EXERCISE DIRECTIONS: In the listing below, locate the line that contains "report cases from" and the line that contains "spread is on". Restate word for word those two lines and every line between them, and nothing else.

INFORMATION:
=======
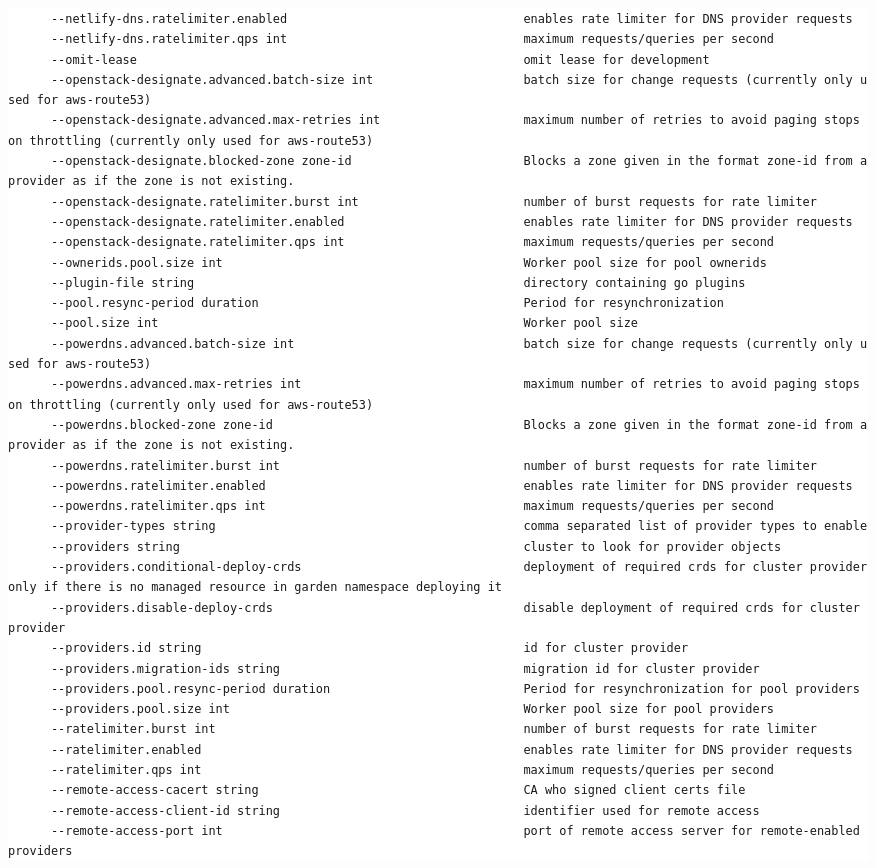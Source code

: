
```txt
      --netlify-dns.ratelimiter.enabled                                 enables rate limiter for DNS provider requests
      --netlify-dns.ratelimiter.qps int                                 maximum requests/queries per second
      --omit-lease                                                      omit lease for development
      --openstack-designate.advanced.batch-size int                     batch size for change requests (currently only used for aws-route53)
      --openstack-designate.advanced.max-retries int                    maximum number of retries to avoid paging stops on throttling (currently only used for aws-route53)
      --openstack-designate.blocked-zone zone-id                        Blocks a zone given in the format zone-id from a provider as if the zone is not existing.
      --openstack-designate.ratelimiter.burst int                       number of burst requests for rate limiter
      --openstack-designate.ratelimiter.enabled                         enables rate limiter for DNS provider requests
      --openstack-designate.ratelimiter.qps int                         maximum requests/queries per second
      --ownerids.pool.size int                                          Worker pool size for pool ownerids
      --plugin-file string                                              directory containing go plugins
      --pool.resync-period duration                                     Period for resynchronization
      --pool.size int                                                   Worker pool size
      --powerdns.advanced.batch-size int                                batch size for change requests (currently only used for aws-route53)
      --powerdns.advanced.max-retries int                               maximum number of retries to avoid paging stops on throttling (currently only used for aws-route53)
      --powerdns.blocked-zone zone-id                                   Blocks a zone given in the format zone-id from a provider as if the zone is not existing.
      --powerdns.ratelimiter.burst int                                  number of burst requests for rate limiter
      --powerdns.ratelimiter.enabled                                    enables rate limiter for DNS provider requests
      --powerdns.ratelimiter.qps int                                    maximum requests/queries per second
      --provider-types string                                           comma separated list of provider types to enable
      --providers string                                                cluster to look for provider objects
      --providers.conditional-deploy-crds                               deployment of required crds for cluster provider only if there is no managed resource in garden namespace deploying it
      --providers.disable-deploy-crds                                   disable deployment of required crds for cluster provider
      --providers.id string                                             id for cluster provider
      --providers.migration-ids string                                  migration id for cluster provider
      --providers.pool.resync-period duration                           Period for resynchronization for pool providers
      --providers.pool.size int                                         Worker pool size for pool providers
      --ratelimiter.burst int                                           number of burst requests for rate limiter
      --ratelimiter.enabled                                             enables rate limiter for DNS provider requests
      --ratelimiter.qps int                                             maximum requests/queries per second
      --remote-access-cacert string                                     CA who signed client certs file
      --remote-access-client-id string                                  identifier used for remote access
      --remote-access-port int                                          port of remote access server for remote-enabled providers
```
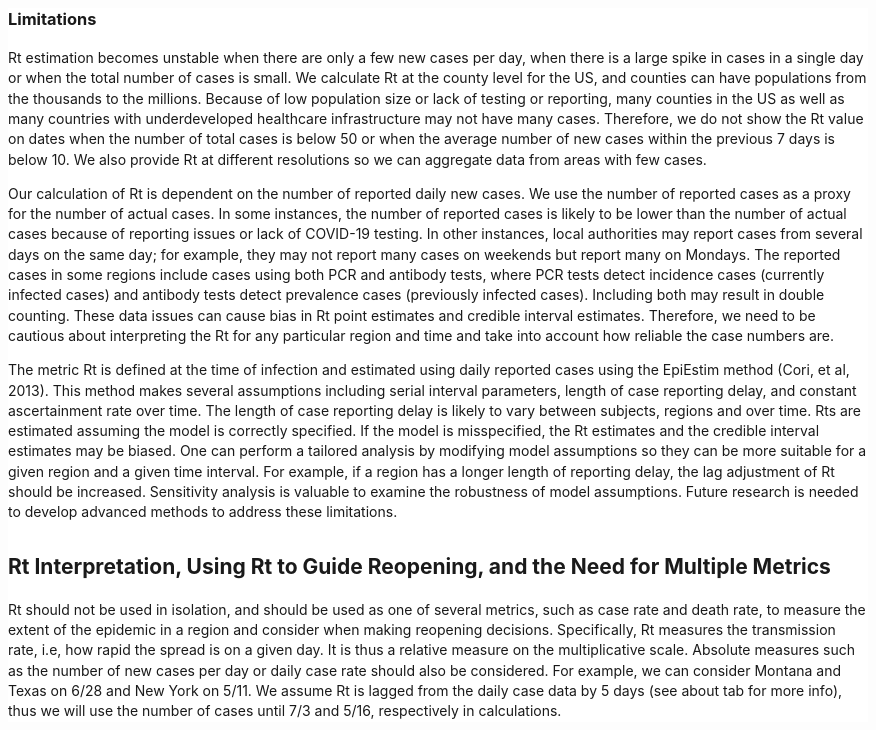 ### Limitations

Rt estimation becomes unstable when there are only a few new cases per
day, when there is a large spike in cases in a single day or when the
total number of cases is small. We calculate Rt at the county level for
the US, and counties can have populations from the thousands to the
millions. Because of low population size or lack of testing or
reporting, many counties in the US as well as many countries with
underdeveloped healthcare infrastructure may not have many cases.
Therefore, we do not show the Rt value on dates when the number of total
cases is below 50 or when the average number of new cases within the
previous 7 days is below 10. We also provide Rt at different resolutions
so we can aggregate data from areas with few cases.

Our calculation of Rt is dependent on the number of reported daily new
cases. We use the number of reported cases as a proxy for the number of
actual cases. In some instances, the number of reported cases is likely
to be lower than the number of actual cases because of reporting issues
or lack of COVID-19 testing. In other instances, local authorities may
report cases from several days on the same day; for example, they may
not report many cases on weekends but report many on Mondays. The
reported cases in some regions include cases using both PCR and antibody
tests, where PCR tests detect incidence cases (currently infected cases)
and antibody tests detect prevalence cases (previously infected cases).
Including both may result in double counting. These data issues can
cause bias in Rt point estimates and credible interval estimates.
Therefore, we need to be cautious about interpreting the Rt for any
particular region and time and take into account how reliable the case
numbers are.

The metric Rt is defined at the time of infection and estimated using
daily reported cases using the EpiEstim method (Cori, et al, 2013). This
method makes several assumptions including serial interval parameters,
length of case reporting delay, and constant ascertainment rate over
time. The length of case reporting delay is likely to vary between
subjects, regions and over time. Rts are estimated assuming the model is
correctly specified. If the model is misspecified, the Rt estimates and
the credible interval estimates may be biased. One can perform a
tailored analysis by modifying model assumptions so they can be more
suitable for a given region and a given time interval. For example, if a
region has a longer length of reporting delay, the lag adjustment of Rt
should be increased. Sensitivity analysis is valuable to examine the
robustness of model assumptions. Future research is needed to develop
advanced methods to address these limitations.

Rt Interpretation, Using Rt to Guide Reopening, and the Need for Multiple Metrics
---------------------------------------------------------------------------------

Rt should not be used in isolation, and should be used as one of several
metrics, such as case rate and death rate, to measure the extent of the
epidemic in a region and consider when making reopening decisions.
Specifically, Rt measures the transmission rate, i.e, how rapid the
spread is on a given day. It is thus a relative measure on the
multiplicative scale. Absolute measures such as the number of new cases
per day or daily case rate should also be considered. For example, we
can consider Montana and Texas on 6/28 and New York on 5/11. We assume
Rt is lagged from the daily case data by 5 days (see about tab for more
info), thus we will use the number of cases until 7/3 and 5/16,
respectively in calculations.
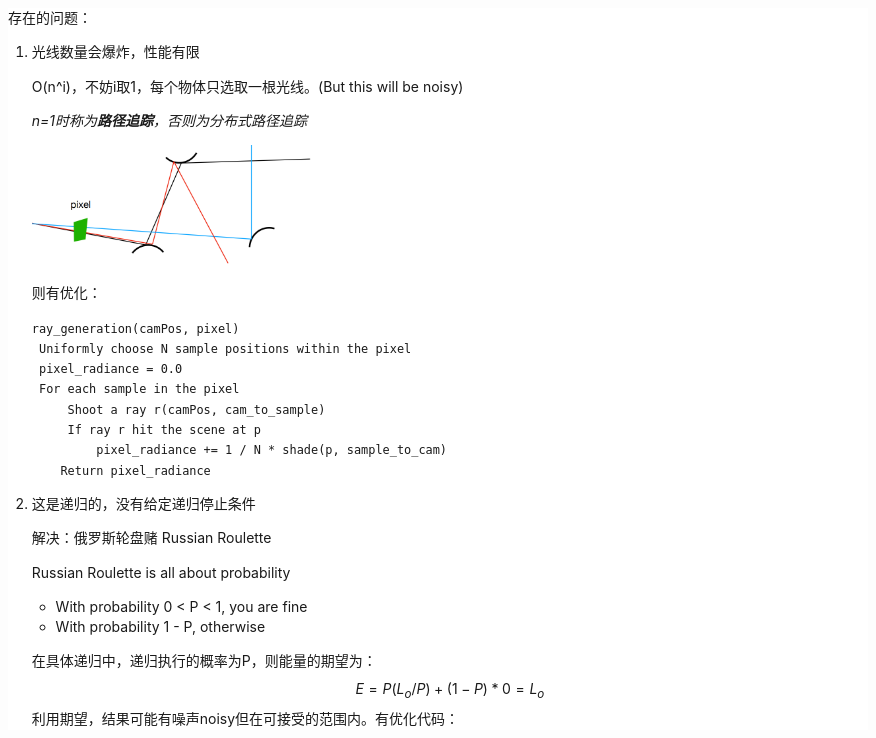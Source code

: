 存在的问题：

1. 光线数量会爆炸，性能有限

   O(n^i)，不妨i取1，每个物体只选取一根光线。(But this will be noisy)

   *n=1时称为**路径追踪**，否则为分布式路径追踪*

   <img src="RayTracing.assets/image-20210712190609022.png" alt="image-20210712190609022" style="zoom:33%;" />

   则有优化：

   ```
   ray_generation(camPos, pixel)
   	Uniformly choose N sample positions within the pixel
   	pixel_radiance = 0.0
   	For each sample in the pixel
   		Shoot a ray r(camPos, cam_to_sample)
   		If ray r hit the scene at p
   			pixel_radiance += 1 / N * shade(p, sample_to_cam)
       Return pixel_radiance
   ```

   

2. 这是递归的，没有给定递归停止条件

   解决：俄罗斯轮盘赌 Russian Roulette

   Russian Roulette is all about probability

   - With probability 0 < P < 1, you are fine
   - With probability 1 - P, otherwise

   在具体递归中，递归执行的概率为P，则能量的期望为：
   $$
   E=P(L_o/P)+(1-P)*0=L_o
   $$
   利用期望，结果可能有噪声noisy但在可接受的范围内。有优化代码：
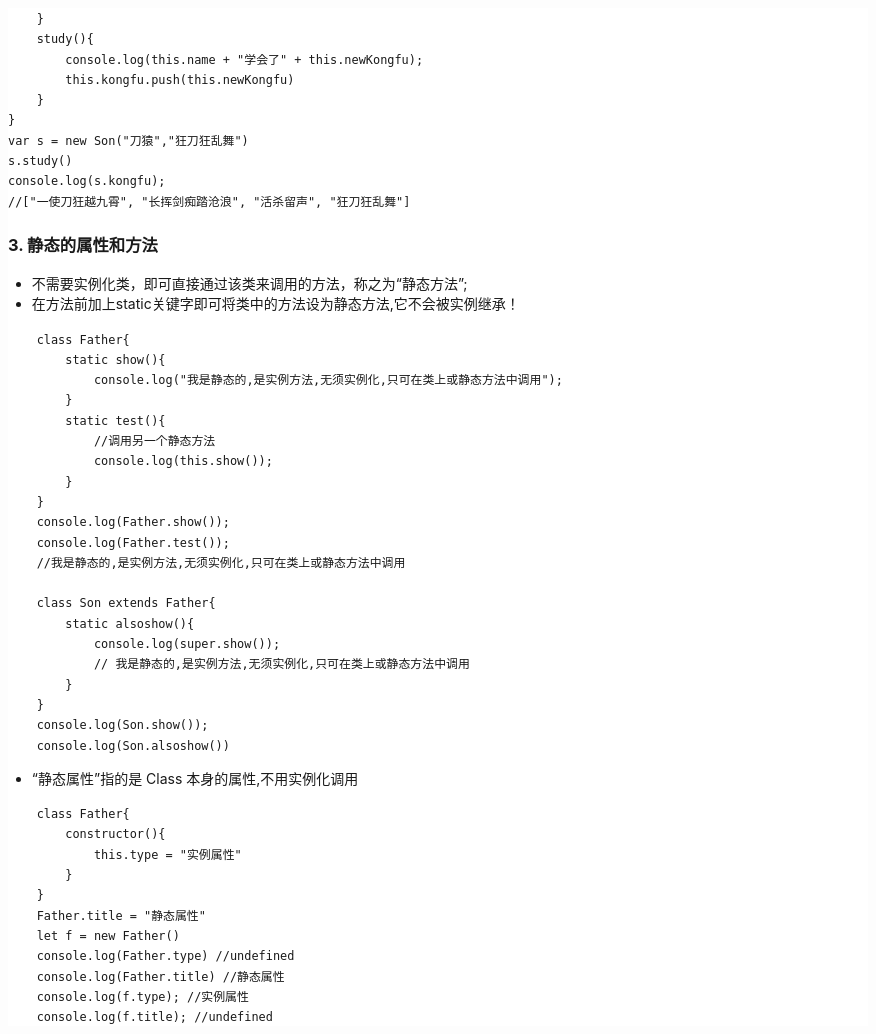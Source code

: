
 ```
    }
    study(){
        console.log(this.name + "学会了" + this.newKongfu);
        this.kongfu.push(this.newKongfu)
    }
}
var s = new Son("刀猿","狂刀狂乱舞")
s.study()
console.log(s.kongfu);
//["一使刀狂越九霄", "长挥剑痴踏沧浪", "活杀留声", "狂刀狂乱舞"]
```

### 3. 静态的属性和方法
* 不需要实例化类，即可直接通过该类来调用的方法，称之为“静态方法”;<br>
* 在方法前加上static关键字即可将类中的方法设为静态方法,它不会被实例继承！

```
    class Father{
        static show(){
            console.log("我是静态的,是实例方法,无须实例化,只可在类上或静态方法中调用");
        }
        static test(){
            //调用另一个静态方法
            console.log(this.show());        
        }
    }
    console.log(Father.show());
    console.log(Father.test());
    //我是静态的,是实例方法,无须实例化,只可在类上或静态方法中调用

    class Son extends Father{
        static alsoshow(){
            console.log(super.show());
            // 我是静态的,是实例方法,无须实例化,只可在类上或静态方法中调用
        }
    }
    console.log(Son.show());
    console.log(Son.alsoshow())

```

* “静态属性”指的是 Class 本身的属性,不用实例化调用
```
    class Father{
        constructor(){
            this.type = "实例属性"
        }
    }
    Father.title = "静态属性"
    let f = new Father()
    console.log(Father.type) //undefined
    console.log(Father.title) //静态属性
    console.log(f.type); //实例属性
    console.log(f.title); //undefined

```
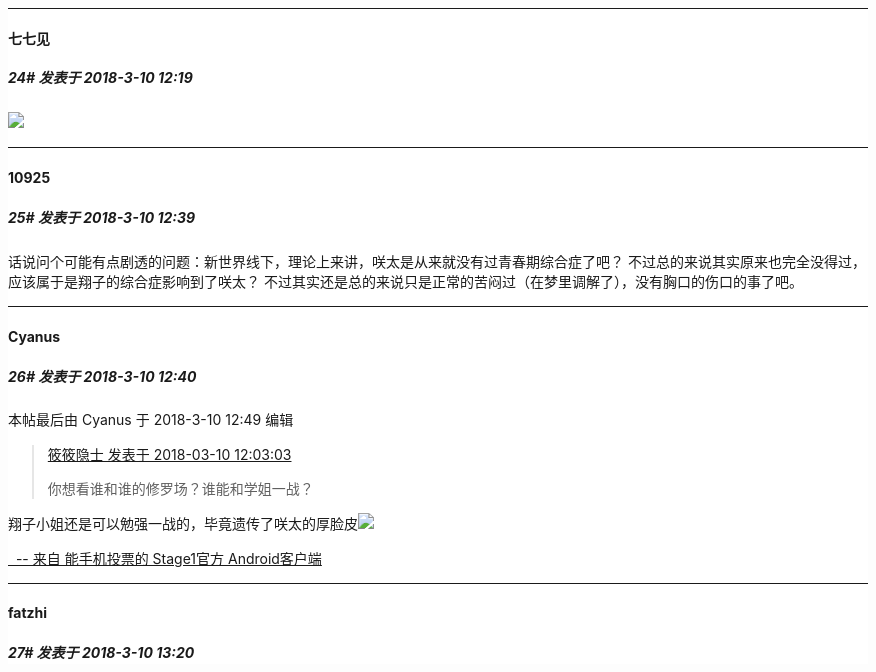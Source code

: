 


-----

####  七七见  
##### 24#       发表于 2018-3-10 12:19



<img src="https://static.saraba1st.com/image/smiley/carton2017/018.gif" referrerpolicy="no-referrer">







-----

####  10925  
##### 25#       发表于 2018-3-10 12:39




话说问个可能有点剧透的问题：新世界线下，理论上来讲，咲太是从来就没有过青春期综合症了吧？
不过总的来说其实原来也完全没得过，应该属于是翔子的综合症影响到了咲太？
不过其实还是总的来说只是正常的苦闷过（在梦里调解了），没有胸口的伤口的事了吧。







-----

####  Cyanus  
##### 26#       发表于 2018-3-10 12:40



 本帖最后由 Cyanus 于 2018-3-10 12:49 编辑 
<blockquote><a href="httphttps://bbs.saraba1st.com/2b/forum.php?mod=redirect&amp;goto=findpost&amp;pid=38803289&amp;ptid=1586918" target="_blank">筱筱隐士 发表于 2018-03-10 12:03:03</a>

你想看谁和谁的修罗场？谁能和学姐一战？</blockquote>
翔子小姐还是可以勉强一战的，毕竟遗传了咲太的厚脸皮<img src="https://static.saraba1st.com/image/smiley/face2017/053.png" referrerpolicy="no-referrer">

[  -- 来自 能手机投票的 Stage1官方 Android客户端](https://www.coolapk.com/apk/140634)







-----

####  fatzhi  
##### 27#       发表于 2018-3-10 13:20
=======
PROBLEM SOLUTION:
report cases from several days on the same day; for example, they may
not report many cases on weekends but report many on Mondays. The
reported cases in some regions include cases using both PCR and antibody
tests, where PCR tests detect incidence cases (currently infected cases)
and antibody tests detect prevalence cases (previously infected cases).
Including both may result in double counting. These data issues can
cause bias in Rt point estimates and credible interval estimates.
Therefore, we need to be cautious about interpreting the Rt for any
particular region and time and take into account how reliable the case
numbers are.

The metric Rt is defined at the time of infection and estimated using
daily reported cases using the EpiEstim method (Cori, et al, 2013). This
method makes several assumptions including serial interval parameters,
length of case reporting delay, and constant ascertainment rate over
time. The length of case reporting delay is likely to vary between
subjects, regions and over time. Rts are estimated assuming the model is
correctly specified. If the model is misspecified, the Rt estimates and
the credible interval estimates may be biased. One can perform a
tailored analysis by modifying model assumptions so they can be more
suitable for a given region and a given time interval. For example, if a
region has a longer length of reporting delay, the lag adjustment of Rt
should be increased. Sensitivity analysis is valuable to examine the
robustness of model assumptions. Future research is needed to develop
advanced methods to address these limitations.

Rt Interpretation, Using Rt to Guide Reopening, and the Need for Multiple Metrics
---------------------------------------------------------------------------------

Rt should not be used in isolation, and should be used as one of several
metrics, such as case rate and death rate, to measure the extent of the
epidemic in a region and consider when making reopening decisions.
Specifically, Rt measures the transmission rate, i.e, how rapid the
spread is on a given day. It is thus a relative measure on the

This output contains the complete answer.